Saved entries
>>>

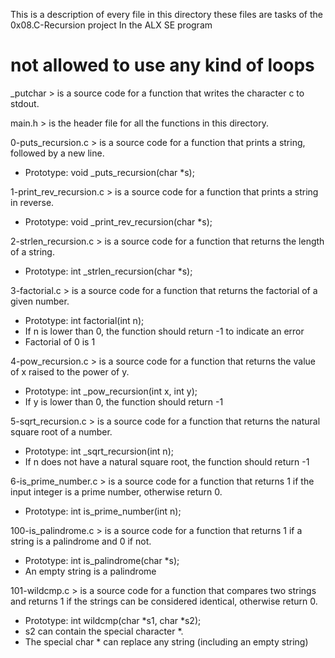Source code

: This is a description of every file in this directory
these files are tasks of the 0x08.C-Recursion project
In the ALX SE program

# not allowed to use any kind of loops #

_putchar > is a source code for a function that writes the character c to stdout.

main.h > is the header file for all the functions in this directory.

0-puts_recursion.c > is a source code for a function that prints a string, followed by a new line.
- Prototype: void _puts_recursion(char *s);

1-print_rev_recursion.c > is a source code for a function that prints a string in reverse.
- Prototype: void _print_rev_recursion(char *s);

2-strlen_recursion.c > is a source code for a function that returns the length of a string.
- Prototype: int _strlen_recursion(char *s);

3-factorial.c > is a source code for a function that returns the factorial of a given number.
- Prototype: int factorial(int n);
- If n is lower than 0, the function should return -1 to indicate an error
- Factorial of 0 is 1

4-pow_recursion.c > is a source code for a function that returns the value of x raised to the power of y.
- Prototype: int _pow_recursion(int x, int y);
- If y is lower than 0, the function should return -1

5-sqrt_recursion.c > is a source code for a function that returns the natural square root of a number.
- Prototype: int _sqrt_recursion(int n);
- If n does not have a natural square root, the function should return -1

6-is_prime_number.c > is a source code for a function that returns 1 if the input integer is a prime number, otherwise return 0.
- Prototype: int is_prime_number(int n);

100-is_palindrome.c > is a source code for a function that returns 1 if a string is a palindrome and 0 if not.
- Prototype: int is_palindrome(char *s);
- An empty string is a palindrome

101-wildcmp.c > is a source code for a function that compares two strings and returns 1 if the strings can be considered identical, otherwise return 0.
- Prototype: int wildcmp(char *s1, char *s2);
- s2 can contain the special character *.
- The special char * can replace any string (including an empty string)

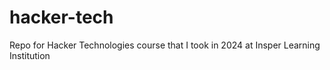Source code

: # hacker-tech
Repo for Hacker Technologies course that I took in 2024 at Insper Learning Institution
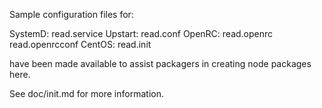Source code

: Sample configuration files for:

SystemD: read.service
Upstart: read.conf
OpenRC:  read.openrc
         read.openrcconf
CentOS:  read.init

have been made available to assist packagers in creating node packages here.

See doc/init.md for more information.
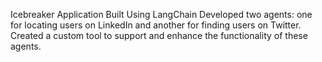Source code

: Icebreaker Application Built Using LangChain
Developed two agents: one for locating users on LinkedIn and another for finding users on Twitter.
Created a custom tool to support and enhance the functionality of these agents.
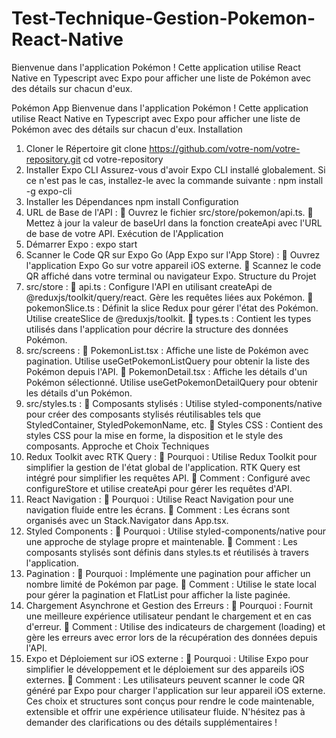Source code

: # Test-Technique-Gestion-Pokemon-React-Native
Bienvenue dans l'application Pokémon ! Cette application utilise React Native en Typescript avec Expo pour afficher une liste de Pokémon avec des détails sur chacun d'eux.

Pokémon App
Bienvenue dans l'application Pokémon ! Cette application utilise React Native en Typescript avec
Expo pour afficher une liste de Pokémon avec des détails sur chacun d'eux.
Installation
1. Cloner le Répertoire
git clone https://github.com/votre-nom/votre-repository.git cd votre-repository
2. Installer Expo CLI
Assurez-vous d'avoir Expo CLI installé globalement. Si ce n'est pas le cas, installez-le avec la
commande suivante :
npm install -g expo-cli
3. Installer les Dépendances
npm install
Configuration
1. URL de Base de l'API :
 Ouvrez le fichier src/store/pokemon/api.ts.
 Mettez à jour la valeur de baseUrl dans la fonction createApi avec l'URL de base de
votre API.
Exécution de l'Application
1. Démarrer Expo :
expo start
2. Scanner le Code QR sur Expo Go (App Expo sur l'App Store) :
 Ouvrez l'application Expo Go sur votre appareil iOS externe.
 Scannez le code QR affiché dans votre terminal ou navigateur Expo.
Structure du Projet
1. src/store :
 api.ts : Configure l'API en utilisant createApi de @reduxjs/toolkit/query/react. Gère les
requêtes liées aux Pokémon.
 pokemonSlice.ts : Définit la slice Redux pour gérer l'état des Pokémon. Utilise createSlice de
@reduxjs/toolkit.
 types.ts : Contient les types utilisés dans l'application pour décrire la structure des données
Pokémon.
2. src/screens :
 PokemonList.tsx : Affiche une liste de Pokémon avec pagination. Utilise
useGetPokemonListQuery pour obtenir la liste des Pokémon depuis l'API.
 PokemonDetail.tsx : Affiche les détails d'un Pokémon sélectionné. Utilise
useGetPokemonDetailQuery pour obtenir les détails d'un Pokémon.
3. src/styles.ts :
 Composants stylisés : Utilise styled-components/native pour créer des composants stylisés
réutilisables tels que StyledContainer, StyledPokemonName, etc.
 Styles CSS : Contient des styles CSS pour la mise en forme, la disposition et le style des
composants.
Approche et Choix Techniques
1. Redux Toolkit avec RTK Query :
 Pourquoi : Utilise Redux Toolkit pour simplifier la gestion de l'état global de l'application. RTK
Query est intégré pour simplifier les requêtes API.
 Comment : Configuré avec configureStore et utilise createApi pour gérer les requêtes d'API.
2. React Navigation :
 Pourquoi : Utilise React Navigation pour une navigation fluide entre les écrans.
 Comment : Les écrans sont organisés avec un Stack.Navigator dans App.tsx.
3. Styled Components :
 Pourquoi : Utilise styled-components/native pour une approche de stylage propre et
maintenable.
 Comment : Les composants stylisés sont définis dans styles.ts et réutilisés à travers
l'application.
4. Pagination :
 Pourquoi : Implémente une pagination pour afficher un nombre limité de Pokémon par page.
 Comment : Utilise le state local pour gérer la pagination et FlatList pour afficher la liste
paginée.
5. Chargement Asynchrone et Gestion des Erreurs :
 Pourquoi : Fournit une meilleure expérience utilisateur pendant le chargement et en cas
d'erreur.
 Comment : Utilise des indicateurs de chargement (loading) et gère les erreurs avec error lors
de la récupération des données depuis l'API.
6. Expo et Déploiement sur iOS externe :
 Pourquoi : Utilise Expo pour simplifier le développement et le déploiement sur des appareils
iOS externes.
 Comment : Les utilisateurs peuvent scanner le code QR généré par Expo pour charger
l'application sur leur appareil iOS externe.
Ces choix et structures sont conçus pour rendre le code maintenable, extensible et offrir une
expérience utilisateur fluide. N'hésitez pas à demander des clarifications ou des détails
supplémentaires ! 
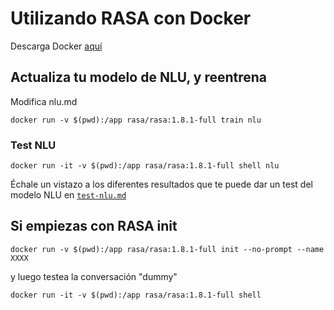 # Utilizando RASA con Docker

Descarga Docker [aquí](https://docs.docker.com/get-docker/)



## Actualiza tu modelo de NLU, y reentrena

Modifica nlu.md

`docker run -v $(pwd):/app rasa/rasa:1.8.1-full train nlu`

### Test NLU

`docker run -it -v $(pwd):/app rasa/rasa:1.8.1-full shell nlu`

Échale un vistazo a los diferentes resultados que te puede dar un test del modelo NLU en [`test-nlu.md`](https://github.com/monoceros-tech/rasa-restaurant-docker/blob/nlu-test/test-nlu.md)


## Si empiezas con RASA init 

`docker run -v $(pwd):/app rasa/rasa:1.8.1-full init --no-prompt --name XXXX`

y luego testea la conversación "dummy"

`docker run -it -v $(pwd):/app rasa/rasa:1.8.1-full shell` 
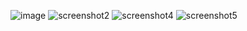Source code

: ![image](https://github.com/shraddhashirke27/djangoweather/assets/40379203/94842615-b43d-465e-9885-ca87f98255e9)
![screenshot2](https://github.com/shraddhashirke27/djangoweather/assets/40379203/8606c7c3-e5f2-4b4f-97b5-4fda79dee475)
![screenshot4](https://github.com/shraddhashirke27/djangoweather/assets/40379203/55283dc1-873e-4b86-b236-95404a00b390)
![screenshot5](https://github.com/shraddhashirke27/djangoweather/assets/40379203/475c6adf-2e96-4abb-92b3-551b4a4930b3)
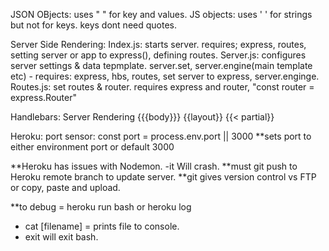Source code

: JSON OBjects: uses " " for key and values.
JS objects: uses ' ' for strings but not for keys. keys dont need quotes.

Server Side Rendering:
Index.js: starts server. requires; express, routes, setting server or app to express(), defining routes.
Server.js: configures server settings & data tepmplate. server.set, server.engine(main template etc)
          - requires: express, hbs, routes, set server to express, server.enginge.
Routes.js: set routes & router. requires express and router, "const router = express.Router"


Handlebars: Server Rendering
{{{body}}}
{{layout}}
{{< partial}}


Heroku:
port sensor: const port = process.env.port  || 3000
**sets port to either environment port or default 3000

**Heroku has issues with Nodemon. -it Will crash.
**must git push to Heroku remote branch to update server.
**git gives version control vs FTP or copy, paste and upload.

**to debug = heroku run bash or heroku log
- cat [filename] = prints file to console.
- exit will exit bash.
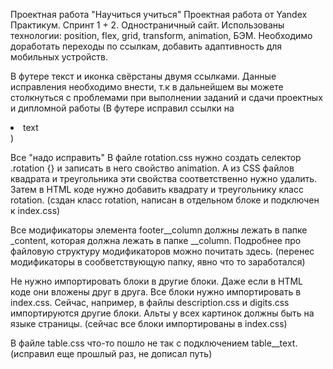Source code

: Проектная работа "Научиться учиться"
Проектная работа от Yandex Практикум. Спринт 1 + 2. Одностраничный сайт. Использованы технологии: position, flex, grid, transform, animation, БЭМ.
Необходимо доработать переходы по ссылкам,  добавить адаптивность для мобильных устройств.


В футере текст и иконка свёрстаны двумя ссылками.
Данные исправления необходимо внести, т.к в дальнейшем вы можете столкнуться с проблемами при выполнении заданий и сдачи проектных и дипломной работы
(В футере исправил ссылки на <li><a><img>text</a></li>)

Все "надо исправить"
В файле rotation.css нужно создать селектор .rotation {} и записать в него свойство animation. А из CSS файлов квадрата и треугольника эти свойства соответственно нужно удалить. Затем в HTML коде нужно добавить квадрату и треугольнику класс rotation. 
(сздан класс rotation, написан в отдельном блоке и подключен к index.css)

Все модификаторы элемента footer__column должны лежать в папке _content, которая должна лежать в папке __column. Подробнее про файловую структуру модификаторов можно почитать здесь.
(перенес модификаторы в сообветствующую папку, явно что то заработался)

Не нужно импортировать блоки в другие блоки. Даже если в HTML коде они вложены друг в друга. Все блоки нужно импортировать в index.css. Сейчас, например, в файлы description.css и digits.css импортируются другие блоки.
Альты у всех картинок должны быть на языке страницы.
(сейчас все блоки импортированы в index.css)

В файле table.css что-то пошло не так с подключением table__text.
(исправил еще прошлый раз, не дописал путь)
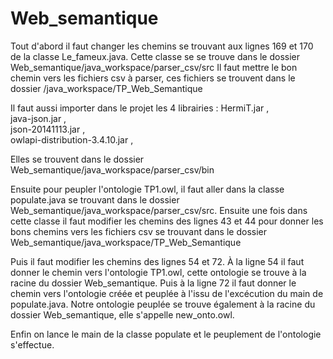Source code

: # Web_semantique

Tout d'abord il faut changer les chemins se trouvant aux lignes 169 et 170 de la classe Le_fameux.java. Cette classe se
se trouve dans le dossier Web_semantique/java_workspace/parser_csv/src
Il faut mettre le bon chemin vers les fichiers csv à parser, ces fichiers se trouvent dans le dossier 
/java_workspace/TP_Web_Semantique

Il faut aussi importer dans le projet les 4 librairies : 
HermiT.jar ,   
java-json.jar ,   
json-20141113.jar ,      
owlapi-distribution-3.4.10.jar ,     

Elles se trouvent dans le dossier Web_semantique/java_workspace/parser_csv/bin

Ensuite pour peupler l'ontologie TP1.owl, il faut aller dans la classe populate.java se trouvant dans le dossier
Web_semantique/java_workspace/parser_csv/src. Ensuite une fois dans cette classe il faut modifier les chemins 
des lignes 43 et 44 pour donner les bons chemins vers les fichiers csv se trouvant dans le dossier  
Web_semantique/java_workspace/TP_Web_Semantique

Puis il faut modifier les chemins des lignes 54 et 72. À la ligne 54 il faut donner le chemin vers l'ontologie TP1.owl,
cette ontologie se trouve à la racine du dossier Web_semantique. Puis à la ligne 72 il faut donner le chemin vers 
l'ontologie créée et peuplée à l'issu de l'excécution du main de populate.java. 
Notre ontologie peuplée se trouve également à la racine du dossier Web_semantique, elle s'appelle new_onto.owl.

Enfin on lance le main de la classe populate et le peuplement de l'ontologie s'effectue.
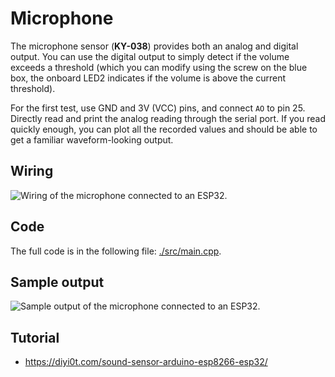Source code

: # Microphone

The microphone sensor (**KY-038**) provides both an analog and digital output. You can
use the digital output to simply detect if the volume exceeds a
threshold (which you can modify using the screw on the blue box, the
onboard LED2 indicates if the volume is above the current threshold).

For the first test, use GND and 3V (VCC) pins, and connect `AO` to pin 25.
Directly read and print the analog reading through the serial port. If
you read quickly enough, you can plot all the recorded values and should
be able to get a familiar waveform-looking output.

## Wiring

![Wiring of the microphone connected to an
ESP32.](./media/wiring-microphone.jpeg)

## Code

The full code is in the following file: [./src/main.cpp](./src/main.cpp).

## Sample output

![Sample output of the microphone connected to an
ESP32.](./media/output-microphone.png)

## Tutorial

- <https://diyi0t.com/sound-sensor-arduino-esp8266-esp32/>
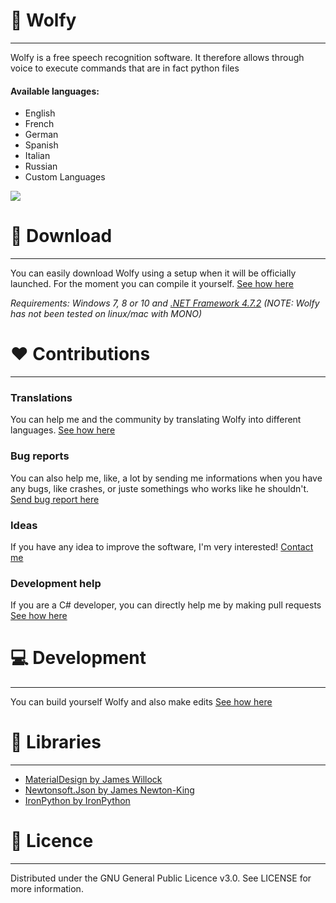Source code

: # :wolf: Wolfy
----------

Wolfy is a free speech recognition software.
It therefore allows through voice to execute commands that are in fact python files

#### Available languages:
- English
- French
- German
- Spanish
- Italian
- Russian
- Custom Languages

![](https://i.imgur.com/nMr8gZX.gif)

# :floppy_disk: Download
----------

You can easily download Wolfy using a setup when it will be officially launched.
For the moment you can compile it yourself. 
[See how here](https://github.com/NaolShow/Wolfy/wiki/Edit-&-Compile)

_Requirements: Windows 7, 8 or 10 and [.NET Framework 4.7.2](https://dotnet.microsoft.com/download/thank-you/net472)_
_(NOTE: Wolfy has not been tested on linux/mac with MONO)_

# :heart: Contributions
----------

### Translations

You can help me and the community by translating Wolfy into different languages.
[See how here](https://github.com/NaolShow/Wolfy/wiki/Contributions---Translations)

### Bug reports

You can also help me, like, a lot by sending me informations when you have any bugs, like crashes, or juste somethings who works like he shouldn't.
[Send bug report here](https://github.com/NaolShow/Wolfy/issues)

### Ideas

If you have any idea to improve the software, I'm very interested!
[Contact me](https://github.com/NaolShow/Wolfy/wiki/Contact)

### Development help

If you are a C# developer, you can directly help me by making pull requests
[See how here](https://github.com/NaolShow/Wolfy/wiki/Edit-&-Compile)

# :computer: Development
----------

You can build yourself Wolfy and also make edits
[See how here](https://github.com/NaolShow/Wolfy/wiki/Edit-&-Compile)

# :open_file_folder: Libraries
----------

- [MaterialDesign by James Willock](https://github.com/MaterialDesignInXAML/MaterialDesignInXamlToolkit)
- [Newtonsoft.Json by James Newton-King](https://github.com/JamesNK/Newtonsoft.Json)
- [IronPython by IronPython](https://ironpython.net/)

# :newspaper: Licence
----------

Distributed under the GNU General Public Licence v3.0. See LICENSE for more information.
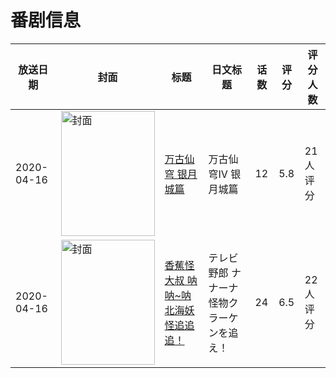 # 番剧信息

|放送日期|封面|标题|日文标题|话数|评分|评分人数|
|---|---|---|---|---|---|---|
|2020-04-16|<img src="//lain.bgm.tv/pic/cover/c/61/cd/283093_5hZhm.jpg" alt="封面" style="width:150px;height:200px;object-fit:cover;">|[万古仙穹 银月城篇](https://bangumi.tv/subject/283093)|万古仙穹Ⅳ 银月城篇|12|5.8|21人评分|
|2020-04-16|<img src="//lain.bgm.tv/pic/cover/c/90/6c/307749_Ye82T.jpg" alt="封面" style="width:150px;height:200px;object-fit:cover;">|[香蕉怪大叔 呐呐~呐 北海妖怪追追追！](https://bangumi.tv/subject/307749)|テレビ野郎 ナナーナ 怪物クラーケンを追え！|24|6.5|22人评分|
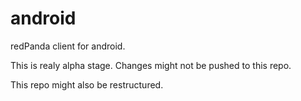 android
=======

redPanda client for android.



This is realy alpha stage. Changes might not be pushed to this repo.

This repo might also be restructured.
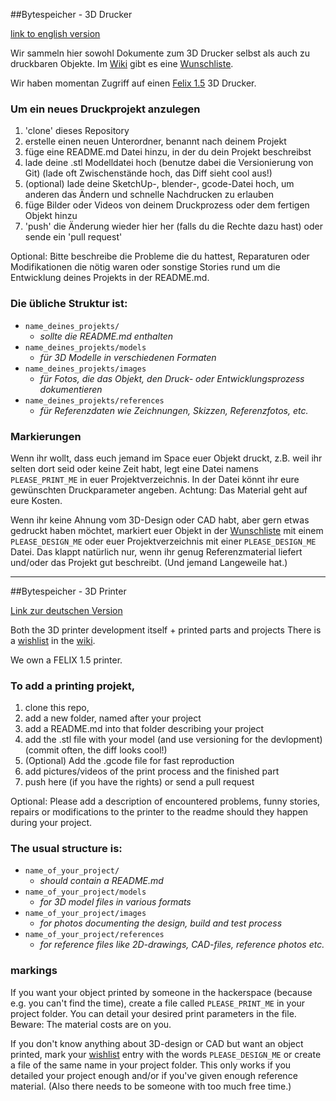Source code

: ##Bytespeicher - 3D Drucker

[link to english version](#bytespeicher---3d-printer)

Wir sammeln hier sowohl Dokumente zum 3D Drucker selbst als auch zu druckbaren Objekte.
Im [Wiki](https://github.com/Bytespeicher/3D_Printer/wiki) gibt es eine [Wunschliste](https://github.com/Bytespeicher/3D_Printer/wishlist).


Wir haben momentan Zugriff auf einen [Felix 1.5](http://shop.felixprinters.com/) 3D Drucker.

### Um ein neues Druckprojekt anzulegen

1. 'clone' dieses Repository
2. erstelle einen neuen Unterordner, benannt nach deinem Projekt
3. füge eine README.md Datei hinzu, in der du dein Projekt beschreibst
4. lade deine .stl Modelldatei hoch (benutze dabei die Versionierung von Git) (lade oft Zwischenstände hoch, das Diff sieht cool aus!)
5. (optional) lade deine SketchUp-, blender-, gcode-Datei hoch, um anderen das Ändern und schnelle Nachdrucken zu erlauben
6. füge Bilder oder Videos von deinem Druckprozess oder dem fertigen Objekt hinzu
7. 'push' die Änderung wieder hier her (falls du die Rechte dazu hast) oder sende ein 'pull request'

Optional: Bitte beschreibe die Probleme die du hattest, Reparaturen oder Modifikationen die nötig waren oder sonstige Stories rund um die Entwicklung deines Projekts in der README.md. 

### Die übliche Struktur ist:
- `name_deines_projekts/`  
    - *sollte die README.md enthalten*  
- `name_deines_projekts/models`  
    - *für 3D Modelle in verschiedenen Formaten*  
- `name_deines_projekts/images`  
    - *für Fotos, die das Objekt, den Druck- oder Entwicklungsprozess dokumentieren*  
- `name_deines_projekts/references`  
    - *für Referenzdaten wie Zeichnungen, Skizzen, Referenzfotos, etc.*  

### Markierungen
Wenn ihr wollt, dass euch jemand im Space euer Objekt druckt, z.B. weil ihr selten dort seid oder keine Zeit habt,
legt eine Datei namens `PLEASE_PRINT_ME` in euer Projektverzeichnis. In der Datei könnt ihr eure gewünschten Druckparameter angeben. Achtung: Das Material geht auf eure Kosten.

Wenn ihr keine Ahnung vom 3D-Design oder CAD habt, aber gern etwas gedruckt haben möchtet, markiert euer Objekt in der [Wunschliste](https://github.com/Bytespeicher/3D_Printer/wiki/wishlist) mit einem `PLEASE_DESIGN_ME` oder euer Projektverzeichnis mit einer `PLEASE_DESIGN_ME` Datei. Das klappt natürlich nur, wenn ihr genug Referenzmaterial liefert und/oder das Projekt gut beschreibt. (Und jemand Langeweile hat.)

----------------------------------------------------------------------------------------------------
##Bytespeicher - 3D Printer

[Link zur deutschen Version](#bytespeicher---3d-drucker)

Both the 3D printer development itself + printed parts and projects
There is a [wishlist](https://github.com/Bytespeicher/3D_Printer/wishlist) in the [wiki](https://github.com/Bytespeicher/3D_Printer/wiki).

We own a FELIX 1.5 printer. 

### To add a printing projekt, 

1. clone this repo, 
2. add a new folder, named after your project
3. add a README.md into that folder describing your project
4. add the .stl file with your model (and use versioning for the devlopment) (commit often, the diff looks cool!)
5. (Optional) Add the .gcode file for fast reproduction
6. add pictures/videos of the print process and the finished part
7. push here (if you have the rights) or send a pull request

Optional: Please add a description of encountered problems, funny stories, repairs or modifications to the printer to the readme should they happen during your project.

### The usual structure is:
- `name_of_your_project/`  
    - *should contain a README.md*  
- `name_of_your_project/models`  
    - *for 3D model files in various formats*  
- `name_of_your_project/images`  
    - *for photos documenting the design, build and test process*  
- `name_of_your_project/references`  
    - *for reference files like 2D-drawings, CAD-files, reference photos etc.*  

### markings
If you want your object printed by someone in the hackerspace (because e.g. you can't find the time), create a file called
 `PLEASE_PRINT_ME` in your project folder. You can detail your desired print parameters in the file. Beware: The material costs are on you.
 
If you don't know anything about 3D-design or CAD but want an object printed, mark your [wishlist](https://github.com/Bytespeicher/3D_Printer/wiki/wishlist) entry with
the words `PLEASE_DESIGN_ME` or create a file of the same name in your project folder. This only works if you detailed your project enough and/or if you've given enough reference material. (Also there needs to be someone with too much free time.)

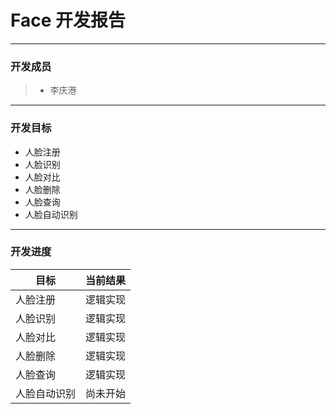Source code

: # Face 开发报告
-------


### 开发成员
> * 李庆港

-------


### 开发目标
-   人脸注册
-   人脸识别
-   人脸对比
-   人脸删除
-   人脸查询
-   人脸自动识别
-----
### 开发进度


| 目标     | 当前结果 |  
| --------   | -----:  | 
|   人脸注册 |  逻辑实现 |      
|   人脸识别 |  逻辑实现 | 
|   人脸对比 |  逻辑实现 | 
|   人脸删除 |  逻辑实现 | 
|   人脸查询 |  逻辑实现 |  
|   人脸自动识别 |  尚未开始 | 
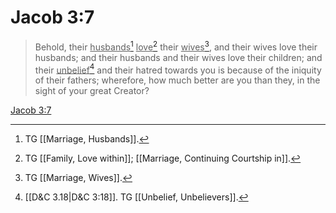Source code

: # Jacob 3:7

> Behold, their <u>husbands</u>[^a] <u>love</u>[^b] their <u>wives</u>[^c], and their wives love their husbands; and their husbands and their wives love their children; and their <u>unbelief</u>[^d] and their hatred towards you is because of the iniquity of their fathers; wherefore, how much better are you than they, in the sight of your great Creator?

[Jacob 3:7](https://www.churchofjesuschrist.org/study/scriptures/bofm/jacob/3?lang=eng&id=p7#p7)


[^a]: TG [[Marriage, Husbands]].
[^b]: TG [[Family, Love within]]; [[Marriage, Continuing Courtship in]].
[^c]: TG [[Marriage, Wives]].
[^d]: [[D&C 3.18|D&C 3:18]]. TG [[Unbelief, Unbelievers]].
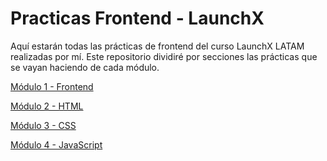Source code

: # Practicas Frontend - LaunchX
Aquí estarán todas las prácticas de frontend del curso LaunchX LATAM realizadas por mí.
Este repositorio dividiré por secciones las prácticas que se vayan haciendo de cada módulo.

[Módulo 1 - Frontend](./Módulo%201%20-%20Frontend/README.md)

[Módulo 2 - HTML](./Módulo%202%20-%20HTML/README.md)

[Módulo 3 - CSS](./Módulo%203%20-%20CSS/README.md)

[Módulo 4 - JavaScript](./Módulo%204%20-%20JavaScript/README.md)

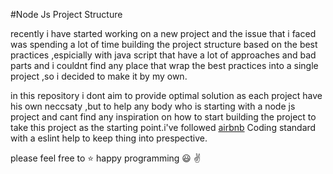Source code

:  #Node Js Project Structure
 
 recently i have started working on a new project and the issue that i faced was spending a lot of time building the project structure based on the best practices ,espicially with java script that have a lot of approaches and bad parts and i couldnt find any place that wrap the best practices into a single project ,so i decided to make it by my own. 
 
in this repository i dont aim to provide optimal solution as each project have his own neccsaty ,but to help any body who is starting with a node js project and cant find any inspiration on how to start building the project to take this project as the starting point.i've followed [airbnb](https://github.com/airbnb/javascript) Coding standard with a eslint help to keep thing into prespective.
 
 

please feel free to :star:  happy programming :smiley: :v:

<<<

Problem statement
Extract the part of the records that opens with the line containing "to update server." and closes with the line containing "Необходимо доработать переходы". Take only those lines, exactly, and no pictures.

Task answer
**must git push to Heroku remote branch to update server.
**git gives version control vs FTP or copy, paste and upload.

**to debug = heroku run bash or heroku log
- cat [filename] = prints file to console.
- exit will exit bash.
Source code

: Проектная работа "Научиться учиться"
Проектная работа от Yandex Практикум. Спринт 1 + 2. Одностраничный сайт. Использованы технологии: position, flex, grid, transform, animation, БЭМ.
Необходимо доработать переходы по ссылкам,  добавить адаптивность для мобильных устройств.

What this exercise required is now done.